Piezoelectric polymer film sensors have become one of the fastest growing technologies in the global sensor market. There have been numerous instances where the piezoelectric film was considered for the sensor solution. Since the discovery of piezoelectric polymers in the last two decades, the technology has advanced significantly and is being adopted on a larger scale. In this application note, the development of piezoelectric film polymer technology, its properties, and sensor design are discussed in detail.
Properties of Piezoelectric Films
Piezoelectric materials are those that feature piezoelectric properties. This means they can convert applied mechanical stress into electrons through the piezoelectric effect that was discovered by Jacques and Pierre Curie in 1880.
Piezoelectric film is a strong, lightweight and flexible plastic, which comes in a wide range of thicknesses and areas. As a transducer, the piezoelectric film can be molded into unique designs and can also be glued with commercial adhesives. The material includes the following properties:
- High dielectric strength
- High voltage output
- High elastic compliance
- Low acoustic impedance
- Large dynamic range
- Wide frequency range
- High impact resistance
- High mechanical strength and stability
Among all the materials, polyvinylidene fluoride (PVDF) was found to exhibit high piezoelectricity. Although PVC and nylon materials exhibit piezoelectricity, they do not match the high piezoelectric effect of PVDF and its copolymers. Similar to other ferroelectric materials, PVDF also generates electrical charge in response to temperature variations. PVDF absorbs infrared energy in the 7-20 ^m wavelengths and can function as a human motion sensor. It can even be used as a pyroelectric sensor and in laser beam profiling sensors for more advanced applications.
Figure 1. The typical infrared absorption spectrum of PVDF film
Additionally, piezoelectric polymer film has a major advantage over ceramic piezoelectric materials. For instance, the former has low acoustic impedance which is closer to that of human tissue, water and other organic materials. Such a close impedance match allows efficient transduction of acoustic signals in tissue and water. Piezoelectric polymer films also exhibit excellent sensitivity and low density. When piezoelectric polymers are extruded into thin film, they can be joined to a structure without affecting its mechanical motion. Piezoelectric films are ideal for strain sensing applications, which demand high sensitivity and wide bandwidth.
However, when compared to ceramics, piezoelectric polymer film makes a relatively weak electromechanical transmitter, especially in low frequency and resonance applications. Also, PVDF is not suitable for using or storing over 100 °C. Moreover, when the film’s electrodes are exposed, the sensor tends to be sensitive to electromagnetic radiation.
Applications of Piezoelectric Films
Piezoelectric films are used in a variety of sensor applications. Some of the applications are given below.
Contact and Beam Switches
Figure 2. Switch for a pinball machine
Figure 3. Beam switch
Contact switches have a low reliability factor because of dust, moisture, and other contaminants which tend to tamper with the contact points. Piezoelectric films provide excellent reliability since they have a monolithic structure and are not sensitive to other standard switch failure modes. Pinball machines happen to be the most challenging of all switch applications.

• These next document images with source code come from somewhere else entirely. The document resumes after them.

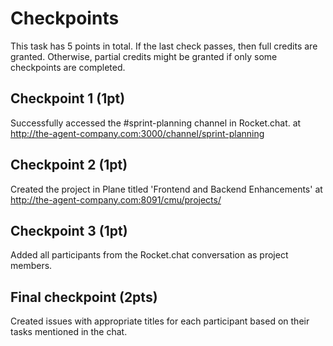 # Checkpoints
This task has 5 points in total. If the last check passes, then full credits are granted. Otherwise, partial credits might be granted if only some checkpoints are completed.

## Checkpoint 1 (1pt)

Successfully accessed the #sprint-planning channel in Rocket.chat. at http://the-agent-company.com:3000/channel/sprint-planning

## Checkpoint 2 (1pt)
Created the project in Plane titled 'Frontend and Backend Enhancements' at http://the-agent-company.com:8091/cmu/projects/ 

## Checkpoint 3 (1pt)
Added all participants from the Rocket.chat conversation as project members.

## Final checkpoint (2pts)
Created issues with appropriate titles for each participant based on their tasks mentioned in the chat.


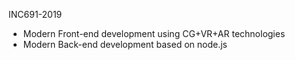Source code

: INC691-2019
- Modern Front-end development using CG+VR+AR technologies
- Modern Back-end development based on node.js
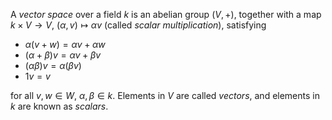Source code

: A *vector space* over a field $k$ is an abelian group $(V, +)$, together with a map $k \times V \to V$, $(\alpha, v) \mapsto \alpha v$ (called *scalar multiplication*), satisfying

- $\alpha (v + w) = \alpha v + \alpha w$
- $(\alpha + \beta) v = \alpha v + \beta v$
- $(\alpha\beta) v = \alpha (\beta v)$
- $1 v = v$

for all $v, w \in W$, $\alpha, \beta \in k$. Elements in $V$ are called *vectors*, and elements in $k$ are known as *scalars*.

Piezoelectric film switches are generally utilized to calculate the frequency, amplitude and direction of an event and prove quite useful in detecting and recognizing objects. They are also used in bidirectional encoding applications, while beam switches are often used as gear tooth counters in electric utility metering and in shaft rotation counters in natural gas meters. They do not require an external power source.
Piezoelectric film sensor strips integrated within the printer plate help in monitoring the impact timing and force of the bank of print heads, and relay the data to the controller. In order to accommodate slight changes in the print head timing, actuator timing is automatically adjusted. The high speed of the embossed steel ribbon demands a quick switch response. However, the impact forces of the print head tend to destroy other conventional impact switches. But piezoelectric film switches overcome these complications and have been used in this application for decades
Figure 4. ACH-01-XX internal view
Accelerometer designs are built on conventional piezoelectric ceramic materials and also on piezoelectric polymer materials. The use of base materials enables the product to be customized for particular applications. Accelerometers are configured as either beam-design type or compression-design type. Beam-design accelerometers exhibit lower resonant frequencies, while compression-design accelerometers tend to have higher resonant frequencies.
Composite materials have excellent strength, and are lightweight, resistant to corrosion non-magnetic in nature. Versatile sheets of piezoelectric polymer transducer arrays are suitable for non-destructive testing (NDT). For instance, piezoelectric films are used for NDT of aerospace engine parts.
In addition to the above applications, piezoelectric films are used in musical instruments, bearing wear sensors, machine monitoring, acoustic emission, fluid level sensors, and ultrasound applications.
Piezo films are lightweight and have high dielectric strength, high mechanical strength, and excellent stability and impact resistance. They also have high elastic compliance, wide dynamic range, and low acoustic impedance. All of these features make piezoelectric films suitable for a wide range of applications.
This article was updated on 14th February, 2020.